# CatBoost

https://cloud.tencent.com/developer/article/1546808

https://cloud.tencent.com/developer/article/1587820

https://catboost.ai/

catboost完全指南，地址：https://zhuanlan.zhihu.com/p/102570430
CatBoost原理及实践 - Dukey的文章 - 知乎 https://zhuanlan.zhihu.com/p/37916954
22(7).模型融合---CatBoost，地址：https://www.cnblogs.com/nxf-rabbit75/p/10923549.html#auto_id_0
catboost对类别特征处理的简单总结，地址：https://blog.csdn.net/weixin_42944192/article/details/102463796

### without Categorical features

In [None]:
import pandas as pd, numpy as np
from sklearn.model_selection import train_test_split, GridSearchCV
from sklearn import metrics
import catboost as cb

# 一共有约 500 万条记录，我使用了 1% 的数据：5 万行记录
# data = pd.read_csv("flight-delays/flights.csv")
# data = data.sample(frac=0.1, random_state=10)  # 500->50
# data = data.sample(frac=0.1, random_state=10)  # 50->5
# data.to_csv("flight-delays/min_flights.csv")

# 读取 5 万行记录
data = pd.read_csv("flight-delays/min_flights.csv")
print(data.shape)  # (58191, 31)

data = data[["MONTH", "DAY", "DAY_OF_WEEK", "AIRLINE", "FLIGHT_NUMBER", "DESTINATION_AIRPORT",
             "ORIGIN_AIRPORT", "AIR_TIME", "DEPARTURE_TIME", "DISTANCE", "ARRIVAL_DELAY"]]
data.dropna(inplace=True)

data["ARRIVAL_DELAY"] = (data["ARRIVAL_DELAY"] > 10) * 1

cols = ["AIRLINE", "FLIGHT_NUMBER", "DESTINATION_AIRPORT", "ORIGIN_AIRPORT"]
for item in cols:
    data[item] = data[item].astype("category").cat.codes + 1

train, test, y_train, y_test = train_test_split(data.drop(["ARRIVAL_DELAY"], axis=1), data["ARRIVAL_DELAY"],
                                                random_state=10, test_size=0.25)

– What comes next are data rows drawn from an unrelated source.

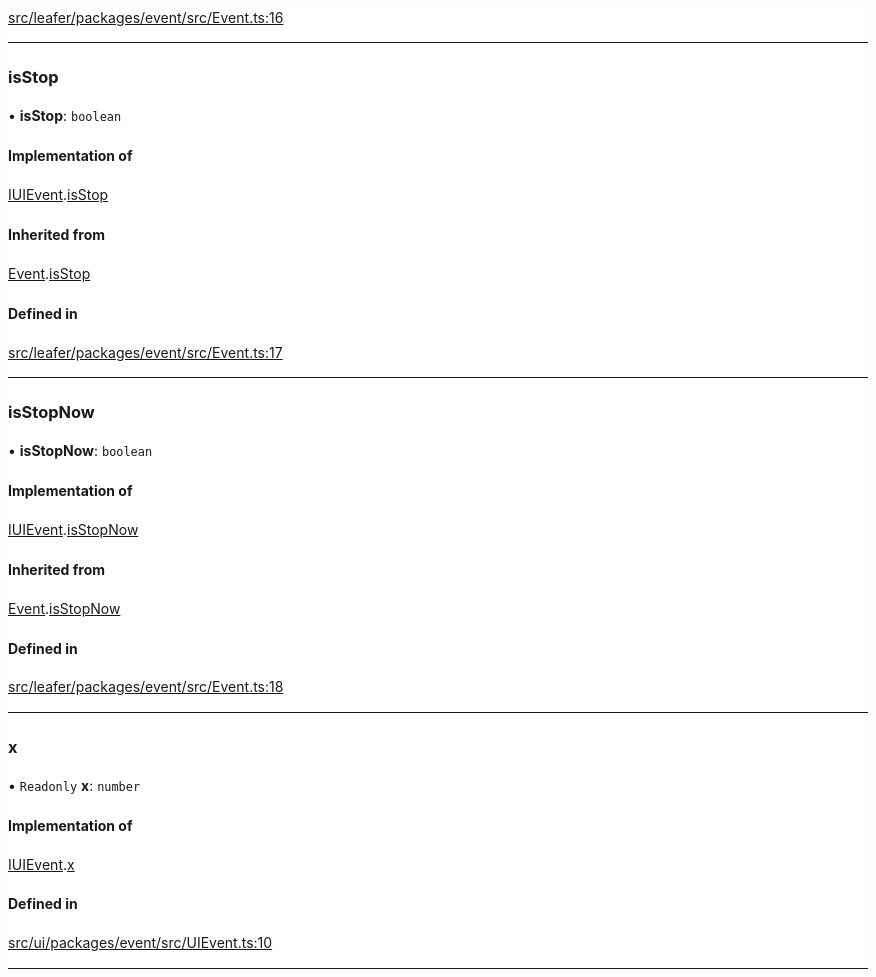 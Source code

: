 [src/leafer/packages/event/src/Event.ts:16](https://github.com/leaferjs/leafer/blob/d3ec2c9bd49557a0d74aae684f8e3d3d557af194/packages/event/src/Event.ts#L16)

___

### isStop

• **isStop**: `boolean`

#### Implementation of

[IUIEvent](../interfaces/IUIEvent.md).[isStop](../interfaces/IUIEvent.md#isstop)

#### Inherited from

[Event](Event.md).[isStop](Event.md#isstop)

#### Defined in

[src/leafer/packages/event/src/Event.ts:17](https://github.com/leaferjs/leafer/blob/d3ec2c9bd49557a0d74aae684f8e3d3d557af194/packages/event/src/Event.ts#L17)

___

### isStopNow

• **isStopNow**: `boolean`

#### Implementation of

[IUIEvent](../interfaces/IUIEvent.md).[isStopNow](../interfaces/IUIEvent.md#isstopnow)

#### Inherited from

[Event](Event.md).[isStopNow](Event.md#isstopnow)

#### Defined in

[src/leafer/packages/event/src/Event.ts:18](https://github.com/leaferjs/leafer/blob/d3ec2c9bd49557a0d74aae684f8e3d3d557af194/packages/event/src/Event.ts#L18)

___

### x

• `Readonly` **x**: `number`

#### Implementation of

[IUIEvent](../interfaces/IUIEvent.md).[x](../interfaces/IUIEvent.md#x)

#### Defined in

[src/ui/packages/event/src/UIEvent.ts:10](https://github.com/leaferjs/leafer-ui/blob/a20ecb9bdfba27311c7c73d6d251875f5dedca2b/packages/event/src/UIEvent.ts#L10)

___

cat_features_index = [0, 1, 2, 3, 4, 5, 6]


def auc(m, train, test):
    return (metrics.roc_auc_score(y_train, m.predict_proba(train)[:, 1]),
            metrics.roc_auc_score(y_test, m.predict_proba(test)[:, 1]))


# 调参，用网格搜索调出最优参数
params = {'depth': [4, 7, 10],
          'learning_rate': [0.03, 0.1, 0.15],
          'l2_leaf_reg': [1, 4, 9],
          'iterations': [300, 500]}
cb = cb.CatBoostClassifier()
cb_model = GridSearchCV(cb, params, scoring="roc_auc", cv=3)
cb_model.fit(train, y_train)
# 查看最佳分数
print(cb_model.best_score_)  # 0.7088001891107445
# 查看最佳参数
print(cb_model.best_params_)  # {'depth': 4, 'iterations': 500, 'l2_leaf_reg': 9, 'learning_rate': 0.15}

# With Categorical features，用最优参数拟合数据
clf = cb.CatBoostClassifier(eval_metric="AUC", depth=4, iterations=500, l2_leaf_reg=9,
                            learning_rate=0.15)

clf.fit(train, y_train)

print(auc(clf, train, test))  # (0.7809684655761157, 0.7104617034553192)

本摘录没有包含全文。